Dataset entries
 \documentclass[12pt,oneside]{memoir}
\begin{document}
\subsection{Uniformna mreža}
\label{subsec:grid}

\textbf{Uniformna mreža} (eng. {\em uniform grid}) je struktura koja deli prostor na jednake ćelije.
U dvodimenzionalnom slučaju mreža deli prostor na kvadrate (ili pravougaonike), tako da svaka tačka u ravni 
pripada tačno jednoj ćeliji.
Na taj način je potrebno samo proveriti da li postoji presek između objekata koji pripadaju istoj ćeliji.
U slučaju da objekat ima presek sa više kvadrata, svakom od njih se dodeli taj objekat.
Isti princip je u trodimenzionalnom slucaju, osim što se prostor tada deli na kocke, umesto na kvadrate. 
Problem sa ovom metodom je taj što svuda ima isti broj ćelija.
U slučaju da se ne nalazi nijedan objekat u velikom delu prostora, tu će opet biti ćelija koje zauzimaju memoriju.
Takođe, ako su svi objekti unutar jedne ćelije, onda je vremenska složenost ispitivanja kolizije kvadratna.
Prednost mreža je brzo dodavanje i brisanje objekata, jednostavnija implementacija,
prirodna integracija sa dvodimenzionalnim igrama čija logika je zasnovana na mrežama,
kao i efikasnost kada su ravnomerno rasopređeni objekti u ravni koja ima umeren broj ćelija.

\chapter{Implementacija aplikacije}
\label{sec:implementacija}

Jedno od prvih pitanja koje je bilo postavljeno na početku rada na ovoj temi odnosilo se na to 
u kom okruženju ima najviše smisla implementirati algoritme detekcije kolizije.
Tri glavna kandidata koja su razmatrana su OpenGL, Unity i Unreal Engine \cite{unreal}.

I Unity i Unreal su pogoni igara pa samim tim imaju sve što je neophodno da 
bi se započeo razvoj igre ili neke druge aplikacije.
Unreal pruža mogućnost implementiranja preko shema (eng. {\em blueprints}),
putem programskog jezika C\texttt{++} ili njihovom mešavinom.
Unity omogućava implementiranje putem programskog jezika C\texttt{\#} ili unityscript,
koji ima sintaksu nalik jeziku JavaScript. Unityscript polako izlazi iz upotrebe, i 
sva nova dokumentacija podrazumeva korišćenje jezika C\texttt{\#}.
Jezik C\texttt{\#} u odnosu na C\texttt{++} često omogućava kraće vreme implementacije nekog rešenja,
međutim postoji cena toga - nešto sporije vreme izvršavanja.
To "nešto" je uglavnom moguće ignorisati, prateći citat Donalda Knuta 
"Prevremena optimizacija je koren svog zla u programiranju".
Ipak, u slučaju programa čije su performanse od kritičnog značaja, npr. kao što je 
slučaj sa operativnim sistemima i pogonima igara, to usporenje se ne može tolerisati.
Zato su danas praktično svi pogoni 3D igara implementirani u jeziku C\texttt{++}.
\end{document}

### Requirement
The line containing "međutim postoji cena" opens the range, and the last line of the entries closes it; copy that range exactly.

### Written reply
međutim postoji cena toga - nešto sporije vreme izvršavanja.
To "nešto" je uglavnom moguće ignorisati, prateći citat Donalda Knuta 
"Prevremena optimizacija je koren svog zla u programiranju".
Ipak, u slučaju programa čije su performanse od kritičnog značaja, npr. kao što je 
slučaj sa operativnim sistemima i pogonima igara, to usporenje se ne može tolerisati.
Zato su danas praktično svi pogoni 3D igara implementirani u jeziku C\texttt{++}.
\end{document}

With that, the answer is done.